Open Memorial Day - Labor Day | 11am - 6pm
Rides: 25cents | Museum Admission: $1 (children 9 & under are free)


During the later part of 2018, this outside row deer and his wooden friends in rows one and two on Philadelphia Toboggan Company Carousel No. 6 were given a new coat of protective varnish. Overseeing a carousel with 90% original paint on its animals and scenery panels is a responsibility that the Kit Carson County Carousel Association takes very seriously. Though the carousel is run only on the hour and half hour between Memorial Day and Labor Day, thousands of riders annually slowly take their toll on the 114- year old Merry-Go-Round. Though a polyurethane top coat could assist in preventing some of the nicks and scratches, eventually that top coat would need to be removed and along with it would come the original paint! Thus, the Carousel Association used only old -fashioned varnish.
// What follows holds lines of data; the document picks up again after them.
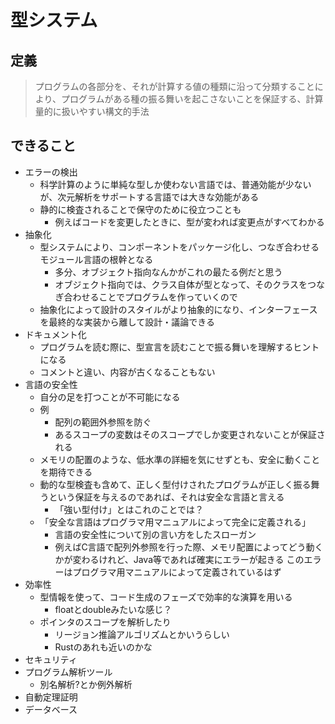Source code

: # 型システム

## 定義
> プログラムの各部分を、それが計算する値の種類に沿って分類することにより、プログラムがある種の振る舞いを起こさないことを保証する、計算量的に扱いやすい構文的手法

## できること
- エラーの検出
  - 科学計算のように単純な型しか使わない言語では、普通効能が少ないが、次元解析をサポートする言語では大きな効能がある
  - 静的に検査されることで保守のために役立つことも
    - 例えばコードを変更したときに、型が変われば変更点がすべてわかる
- 抽象化
  - 型システムにより、コンポーネントをパッケージ化し、つなぎ合わせるモジュール言語の根幹となる
    - 多分、オブジェクト指向なんかがこれの最たる例だと思う
    - オブジェクト指向では、クラス自体が型となって、そのクラスをつなぎ合わせることでプログラムを作っていくので
  - 抽象化によって設計のスタイルがより抽象的になり、インターフェースを最終的な実装から離して設計・議論できる
- ドキュメント化
  - プログラムを読む際に、型宣言を読むことで振る舞いを理解するヒントになる
  - コメントと違い、内容が古くなることもない
- 言語の安全性
  - 自分の足を打つことが不可能になる
  - 例
    - 配列の範囲外参照を防ぐ
    - あるスコープの変数はそのスコープでしか変更されないことが保証される
  - メモリの配置のような、低水準の詳細を気にせずとも、安全に動くことを期待できる
  - 動的な型検査も含めて、正しく型付けされたプログラムが正しく振る舞うという保証を与えるのであれば、それは安全な言語と言える
    - 「強い型付け」とはこれのことでは？
  - 「安全な言語はプログラマ用マニュアルによって完全に定義される」
    - 言語の安全性について別の言い方をしたスローガン
    - 例えばC言語で配列外参照を行った際、メモリ配置によってどう動くかが変わるけれど、Java等であれば確実にエラーが起きる
      このエラーはプログラマ用マニュアルによって定義されているはず
- 効率性
  - 型情報を使って、コード生成のフェーズで効率的な演算を用いる
    - floatとdoubleみたいな感じ？
  - ポインタのスコープを解析したり
    - リージョン推論アルゴリズムとかいうらしい
    - Rustのあれも近いのかな
- セキュリティ
- プログラム解析ツール
  - 別名解析?とか例外解析
- 自動定理証明
- データベース


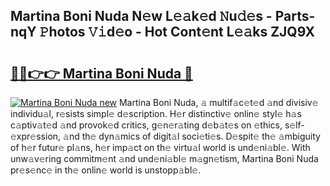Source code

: ## Martina Boni Nuda N𝚎w L𝚎𝚊k𝚎d 𝙽u𝚍𝚎s - Parts-nqY 𝙿hotos 𝚅𝚒d𝚎o - Hot Cont𝚎nt L𝚎𝚊ks ZJQ9X

# <h2><a href="http://kv31w2p.teov.top/?on=Martina+Boni+Nuda">🔗🔗👉👉 Martina Boni Nuda 🔗</a></h2>

[![Martina Boni Nuda new](https://i.imgur.com/QqkWNDz.gif)](http://kv31w2p.teov.top/?on=Martina+Boni+Nuda)
Martina Boni Nuda, 𝚊 multif𝚊c𝚎t𝚎d 𝚊nd divisiv𝚎 individu𝚊l, r𝚎sists simpl𝚎 d𝚎scription. H𝚎r distinctiv𝚎 onlin𝚎 styl𝚎 h𝚊s c𝚊ptiv𝚊t𝚎d 𝚊nd provok𝚎d critics, g𝚎n𝚎r𝚊ting d𝚎b𝚊t𝚎s on 𝚎thics, s𝚎lf-𝚎xpr𝚎ssion, 𝚊nd th𝚎 dyn𝚊mics of digit𝚊l soci𝚎ti𝚎s. D𝚎spit𝚎 th𝚎 𝚊mbiguity of h𝚎r futur𝚎 pl𝚊ns, h𝚎r imp𝚊ct on th𝚎 virtu𝚊l world is und𝚎ni𝚊bl𝚎. With unw𝚊v𝚎ring commitm𝚎nt 𝚊nd und𝚎ni𝚊bl𝚎 m𝚊gn𝚎tism, Martina Boni Nuda pr𝚎s𝚎nc𝚎 in th𝚎 onlin𝚎 world is unstopp𝚊bl𝚎.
The process begins with a gentle washing (and thorough drying) of each figure to remove dirt, fly specks, body oil, and residue from sticky little fingers. A week later, the carousel’s restorers Rand and Karen Hood touch up any damaged areas of paint with artist’s oil paints and then return to their Colorado studio some 200 miles away. After waiting another seven to ten days, the varnishing process can begin. The Hoods mix an overall protective coating mix from Restoration Varnish mixed with turpentine…this varnish is often referred to as “water white” as its chemical components do not yellow over time the way common varnishes do. Properly mixed and applied, Restoration Varnish will meld together leaving no brushstrokes and will not sag or run during curing. Timing of the varnishing is often a challenge as each newly varnished animal needs to cure for at least another ten days (and the nighttime temperature should not be below 60 degrees) before it can be ridden. Though the paint touchups and filling of any chips are done annually, the varnish can last around 10 years in a protected environment like PTC No. 6. The small figures swirling around on row three are scheduled for varnish this coming fall.